Una de las más notables realizaciones del numen de Rueda es “El ojo del presente”, un pluralema mecánico, mecanicista, porque también la mecánica se integra o pretende ser integrada en el ámbito escénico del pluralismo, junto a la música y el álgebra.

Aquí encontramos una especie de vástago o “tirilla de papel” que se articula a una doble ranura en la página 78, y permite un movimiento fálico, de adelante hacia atrás y viceversa, mediante el cual es posible avizorar la palabra “hombre”. Hombre y hombre, falo y falo. Un ideal estético.

Pero la pieza fuerte del libro es “Canon ex unica”, un pluralema perverso, endiabladamente perverso, y escatológicamente ejemplar, sin duda. Es, quizás, la obra maestra del maestro del pluralismo, la mejor y la peor. En esta ocasión Manuel Rueda prescinde de la parafernalia visual y superflua del pluralismo, y  elabora un pluralema “limitado a su eficacia meramente sonora”, muy sonora, o sea, “un pluralema abstracto y fonético”.[1]

Ahora el texto de Rueda  se construye, se concentra y se sustenta en un juego intrincado de palabras que siempre ha sido su fuerte.
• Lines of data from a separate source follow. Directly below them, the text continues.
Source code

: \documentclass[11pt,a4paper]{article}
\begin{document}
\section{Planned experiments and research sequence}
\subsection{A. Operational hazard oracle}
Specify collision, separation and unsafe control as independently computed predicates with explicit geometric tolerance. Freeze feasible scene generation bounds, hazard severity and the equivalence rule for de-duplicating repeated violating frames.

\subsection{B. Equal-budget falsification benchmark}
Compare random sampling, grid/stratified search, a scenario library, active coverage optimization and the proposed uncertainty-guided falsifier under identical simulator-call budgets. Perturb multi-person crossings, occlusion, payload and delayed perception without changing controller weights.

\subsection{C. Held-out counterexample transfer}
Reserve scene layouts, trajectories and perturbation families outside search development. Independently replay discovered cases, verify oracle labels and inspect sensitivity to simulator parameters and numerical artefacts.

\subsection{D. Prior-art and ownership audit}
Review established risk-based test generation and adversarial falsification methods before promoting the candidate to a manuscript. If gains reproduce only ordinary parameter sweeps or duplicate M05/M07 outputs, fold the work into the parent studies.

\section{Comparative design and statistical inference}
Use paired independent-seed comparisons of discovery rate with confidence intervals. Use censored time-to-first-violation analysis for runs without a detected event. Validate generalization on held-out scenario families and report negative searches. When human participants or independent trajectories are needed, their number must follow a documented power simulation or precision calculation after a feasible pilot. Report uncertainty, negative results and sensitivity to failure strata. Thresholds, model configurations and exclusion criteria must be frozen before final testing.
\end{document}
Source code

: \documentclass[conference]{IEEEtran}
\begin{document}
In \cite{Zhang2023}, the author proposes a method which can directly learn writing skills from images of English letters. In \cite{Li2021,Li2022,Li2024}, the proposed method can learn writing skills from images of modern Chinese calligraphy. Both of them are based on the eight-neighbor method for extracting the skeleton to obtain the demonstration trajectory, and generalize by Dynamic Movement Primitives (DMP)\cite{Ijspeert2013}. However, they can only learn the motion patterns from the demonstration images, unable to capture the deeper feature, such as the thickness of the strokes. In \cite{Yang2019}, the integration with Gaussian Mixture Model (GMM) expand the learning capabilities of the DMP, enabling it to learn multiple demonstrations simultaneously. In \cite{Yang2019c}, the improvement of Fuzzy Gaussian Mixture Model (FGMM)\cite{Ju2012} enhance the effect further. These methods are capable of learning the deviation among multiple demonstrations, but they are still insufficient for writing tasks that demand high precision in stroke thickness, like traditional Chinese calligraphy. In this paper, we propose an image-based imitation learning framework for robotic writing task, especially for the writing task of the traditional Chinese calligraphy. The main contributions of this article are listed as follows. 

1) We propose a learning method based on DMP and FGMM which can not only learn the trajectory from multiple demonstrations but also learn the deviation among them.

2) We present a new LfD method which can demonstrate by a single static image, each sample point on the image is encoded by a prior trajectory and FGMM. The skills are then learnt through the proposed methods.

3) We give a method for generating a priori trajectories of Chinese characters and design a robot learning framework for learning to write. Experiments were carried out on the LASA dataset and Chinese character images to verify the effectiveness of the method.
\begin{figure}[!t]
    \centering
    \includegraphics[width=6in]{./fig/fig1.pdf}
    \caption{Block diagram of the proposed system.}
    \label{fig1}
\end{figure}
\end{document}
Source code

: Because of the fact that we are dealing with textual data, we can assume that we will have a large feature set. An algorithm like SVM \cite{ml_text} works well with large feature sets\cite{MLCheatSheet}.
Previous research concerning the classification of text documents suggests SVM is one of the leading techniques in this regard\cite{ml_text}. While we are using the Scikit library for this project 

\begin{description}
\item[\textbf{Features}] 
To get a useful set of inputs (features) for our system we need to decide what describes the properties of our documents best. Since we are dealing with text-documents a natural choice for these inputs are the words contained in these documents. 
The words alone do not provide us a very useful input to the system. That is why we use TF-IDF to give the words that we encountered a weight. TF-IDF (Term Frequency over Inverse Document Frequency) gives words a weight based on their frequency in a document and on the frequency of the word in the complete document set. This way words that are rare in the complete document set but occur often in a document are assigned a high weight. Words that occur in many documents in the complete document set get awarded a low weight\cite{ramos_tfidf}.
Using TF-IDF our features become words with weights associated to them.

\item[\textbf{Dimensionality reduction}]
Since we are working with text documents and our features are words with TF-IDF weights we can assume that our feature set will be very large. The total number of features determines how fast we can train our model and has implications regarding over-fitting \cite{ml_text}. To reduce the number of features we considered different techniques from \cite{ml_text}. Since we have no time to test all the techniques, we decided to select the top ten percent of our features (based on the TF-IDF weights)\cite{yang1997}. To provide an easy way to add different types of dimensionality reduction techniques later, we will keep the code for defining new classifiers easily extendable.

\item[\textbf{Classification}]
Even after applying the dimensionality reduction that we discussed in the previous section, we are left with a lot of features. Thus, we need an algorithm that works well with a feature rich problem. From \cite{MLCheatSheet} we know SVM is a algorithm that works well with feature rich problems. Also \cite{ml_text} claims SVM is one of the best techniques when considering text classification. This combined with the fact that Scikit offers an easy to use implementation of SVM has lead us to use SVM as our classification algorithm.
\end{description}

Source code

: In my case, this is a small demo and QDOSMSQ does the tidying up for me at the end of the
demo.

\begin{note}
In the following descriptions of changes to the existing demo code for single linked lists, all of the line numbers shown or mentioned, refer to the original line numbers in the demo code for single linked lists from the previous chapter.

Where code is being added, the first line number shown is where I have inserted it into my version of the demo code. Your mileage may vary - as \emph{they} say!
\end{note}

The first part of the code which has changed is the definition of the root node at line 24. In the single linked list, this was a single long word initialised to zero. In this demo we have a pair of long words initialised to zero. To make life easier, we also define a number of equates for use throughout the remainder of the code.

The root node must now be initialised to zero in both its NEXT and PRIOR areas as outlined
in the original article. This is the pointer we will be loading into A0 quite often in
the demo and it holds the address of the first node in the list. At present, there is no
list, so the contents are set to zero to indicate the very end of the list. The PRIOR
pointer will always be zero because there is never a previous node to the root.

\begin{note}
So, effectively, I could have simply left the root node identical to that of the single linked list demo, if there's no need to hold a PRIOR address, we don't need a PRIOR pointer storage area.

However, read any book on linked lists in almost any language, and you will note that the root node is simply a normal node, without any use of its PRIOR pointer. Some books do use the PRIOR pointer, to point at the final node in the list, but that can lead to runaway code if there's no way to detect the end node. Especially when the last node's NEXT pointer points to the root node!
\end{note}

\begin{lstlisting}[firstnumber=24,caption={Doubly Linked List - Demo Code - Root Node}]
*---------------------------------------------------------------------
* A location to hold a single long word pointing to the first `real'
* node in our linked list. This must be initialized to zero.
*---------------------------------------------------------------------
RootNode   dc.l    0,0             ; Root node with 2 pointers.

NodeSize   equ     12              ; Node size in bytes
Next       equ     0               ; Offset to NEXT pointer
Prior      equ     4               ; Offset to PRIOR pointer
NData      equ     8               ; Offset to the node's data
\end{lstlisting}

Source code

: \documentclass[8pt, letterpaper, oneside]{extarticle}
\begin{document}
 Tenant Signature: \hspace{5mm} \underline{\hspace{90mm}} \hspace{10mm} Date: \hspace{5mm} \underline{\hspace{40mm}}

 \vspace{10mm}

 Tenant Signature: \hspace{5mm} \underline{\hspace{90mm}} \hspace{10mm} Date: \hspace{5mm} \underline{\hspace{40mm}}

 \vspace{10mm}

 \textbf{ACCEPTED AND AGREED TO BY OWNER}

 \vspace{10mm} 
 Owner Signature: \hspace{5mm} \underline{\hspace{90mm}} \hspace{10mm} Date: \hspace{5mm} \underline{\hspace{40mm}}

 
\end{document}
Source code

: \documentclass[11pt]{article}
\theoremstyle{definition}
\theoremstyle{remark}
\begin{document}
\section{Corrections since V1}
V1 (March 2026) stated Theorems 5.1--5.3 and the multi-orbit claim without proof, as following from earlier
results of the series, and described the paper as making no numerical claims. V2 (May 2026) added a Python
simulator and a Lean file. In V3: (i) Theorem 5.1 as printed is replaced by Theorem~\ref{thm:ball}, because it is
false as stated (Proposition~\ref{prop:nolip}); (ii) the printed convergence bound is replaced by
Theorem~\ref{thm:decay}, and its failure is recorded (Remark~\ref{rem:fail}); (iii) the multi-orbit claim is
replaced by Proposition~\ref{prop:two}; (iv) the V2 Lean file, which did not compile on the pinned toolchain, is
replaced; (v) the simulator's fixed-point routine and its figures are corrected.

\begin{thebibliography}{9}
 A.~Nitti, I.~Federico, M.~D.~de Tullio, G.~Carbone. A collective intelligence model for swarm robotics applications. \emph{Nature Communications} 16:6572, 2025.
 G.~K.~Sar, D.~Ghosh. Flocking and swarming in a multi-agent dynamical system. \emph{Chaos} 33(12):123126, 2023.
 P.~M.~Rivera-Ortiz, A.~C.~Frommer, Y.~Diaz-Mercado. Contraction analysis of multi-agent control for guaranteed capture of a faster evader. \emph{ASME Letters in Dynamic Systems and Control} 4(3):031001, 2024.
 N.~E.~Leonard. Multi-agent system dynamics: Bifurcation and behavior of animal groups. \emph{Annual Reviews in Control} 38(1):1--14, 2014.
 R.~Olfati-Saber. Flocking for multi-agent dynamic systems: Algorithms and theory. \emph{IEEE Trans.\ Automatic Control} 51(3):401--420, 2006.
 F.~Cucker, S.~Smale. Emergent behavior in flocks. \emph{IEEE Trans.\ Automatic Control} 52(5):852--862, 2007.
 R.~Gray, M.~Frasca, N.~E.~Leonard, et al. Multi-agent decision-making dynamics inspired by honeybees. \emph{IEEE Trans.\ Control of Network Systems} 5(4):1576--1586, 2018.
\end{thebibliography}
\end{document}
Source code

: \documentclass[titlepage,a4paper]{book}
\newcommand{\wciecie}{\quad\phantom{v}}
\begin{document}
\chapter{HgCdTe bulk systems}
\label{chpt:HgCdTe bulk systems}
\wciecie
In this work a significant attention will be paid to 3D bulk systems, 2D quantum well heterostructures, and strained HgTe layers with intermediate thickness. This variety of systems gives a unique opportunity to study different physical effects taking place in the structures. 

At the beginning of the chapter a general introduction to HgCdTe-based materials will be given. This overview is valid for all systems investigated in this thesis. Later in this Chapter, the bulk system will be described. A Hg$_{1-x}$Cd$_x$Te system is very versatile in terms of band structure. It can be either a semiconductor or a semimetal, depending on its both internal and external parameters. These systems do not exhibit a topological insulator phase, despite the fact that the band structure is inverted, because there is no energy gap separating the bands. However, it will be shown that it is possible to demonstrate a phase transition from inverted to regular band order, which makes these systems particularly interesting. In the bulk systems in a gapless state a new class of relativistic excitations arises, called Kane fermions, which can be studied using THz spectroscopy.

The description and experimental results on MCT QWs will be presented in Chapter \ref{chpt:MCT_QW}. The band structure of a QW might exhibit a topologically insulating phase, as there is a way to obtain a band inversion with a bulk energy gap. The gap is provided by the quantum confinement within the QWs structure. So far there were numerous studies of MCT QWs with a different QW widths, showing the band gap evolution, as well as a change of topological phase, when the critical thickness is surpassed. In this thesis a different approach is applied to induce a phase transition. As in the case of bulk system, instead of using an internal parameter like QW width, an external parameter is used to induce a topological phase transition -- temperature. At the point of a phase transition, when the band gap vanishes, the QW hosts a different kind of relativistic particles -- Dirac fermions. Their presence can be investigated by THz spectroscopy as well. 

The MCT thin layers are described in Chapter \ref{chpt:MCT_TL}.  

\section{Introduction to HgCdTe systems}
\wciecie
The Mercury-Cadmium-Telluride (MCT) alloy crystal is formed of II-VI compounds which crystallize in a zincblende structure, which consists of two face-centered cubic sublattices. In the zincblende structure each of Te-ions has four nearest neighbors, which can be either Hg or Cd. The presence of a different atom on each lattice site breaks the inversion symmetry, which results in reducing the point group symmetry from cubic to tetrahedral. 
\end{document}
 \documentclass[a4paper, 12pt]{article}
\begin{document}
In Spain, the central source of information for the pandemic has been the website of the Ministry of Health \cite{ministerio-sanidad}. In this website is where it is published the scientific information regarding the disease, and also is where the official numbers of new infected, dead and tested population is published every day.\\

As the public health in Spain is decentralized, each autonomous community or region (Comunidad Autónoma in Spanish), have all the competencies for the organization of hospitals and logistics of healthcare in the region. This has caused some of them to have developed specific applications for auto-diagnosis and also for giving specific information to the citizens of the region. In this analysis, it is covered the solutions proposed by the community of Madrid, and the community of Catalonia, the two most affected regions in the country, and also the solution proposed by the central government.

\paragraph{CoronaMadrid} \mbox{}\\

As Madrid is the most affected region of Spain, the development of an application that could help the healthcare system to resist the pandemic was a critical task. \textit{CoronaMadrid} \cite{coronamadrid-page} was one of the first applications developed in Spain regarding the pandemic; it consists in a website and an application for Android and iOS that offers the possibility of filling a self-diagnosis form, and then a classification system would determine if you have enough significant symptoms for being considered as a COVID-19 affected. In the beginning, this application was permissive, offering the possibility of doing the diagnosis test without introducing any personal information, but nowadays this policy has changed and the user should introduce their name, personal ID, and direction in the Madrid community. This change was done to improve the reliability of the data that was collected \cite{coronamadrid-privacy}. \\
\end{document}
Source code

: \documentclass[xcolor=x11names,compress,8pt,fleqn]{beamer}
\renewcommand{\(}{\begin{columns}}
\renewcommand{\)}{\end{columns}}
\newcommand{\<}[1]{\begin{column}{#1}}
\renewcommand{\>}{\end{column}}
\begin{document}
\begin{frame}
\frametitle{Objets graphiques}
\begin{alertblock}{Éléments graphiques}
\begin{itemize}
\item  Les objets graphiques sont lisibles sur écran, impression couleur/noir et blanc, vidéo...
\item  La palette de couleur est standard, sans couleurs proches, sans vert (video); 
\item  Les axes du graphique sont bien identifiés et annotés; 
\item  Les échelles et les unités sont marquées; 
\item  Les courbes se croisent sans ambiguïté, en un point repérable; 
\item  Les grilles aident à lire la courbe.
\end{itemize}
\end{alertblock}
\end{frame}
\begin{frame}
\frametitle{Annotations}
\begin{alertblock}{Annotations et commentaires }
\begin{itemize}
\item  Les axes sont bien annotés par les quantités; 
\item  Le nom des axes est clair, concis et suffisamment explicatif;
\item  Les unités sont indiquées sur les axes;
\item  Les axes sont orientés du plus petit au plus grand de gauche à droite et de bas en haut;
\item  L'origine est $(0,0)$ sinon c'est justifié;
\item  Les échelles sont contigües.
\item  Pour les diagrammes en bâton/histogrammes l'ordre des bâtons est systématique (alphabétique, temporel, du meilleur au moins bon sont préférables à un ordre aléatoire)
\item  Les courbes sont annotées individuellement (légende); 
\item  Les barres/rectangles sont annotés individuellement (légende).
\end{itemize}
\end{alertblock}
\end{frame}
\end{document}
Juego de palabras que se abre ocasionalmente al entendimiento y permite descifrar ciertas claves terribles. “Canon ex unica” se reduce a una embestida rencorosa, aviesa, una emboscada impúdica contra personalidades de las letras dominicanas que simplemente ignoraron, criticaron, se mostraron ajenas o indiferentes al pluralismo o no le rindieron culto al maestro ni reconocieron, por tontos o ingenuos, el genio de su genial creación.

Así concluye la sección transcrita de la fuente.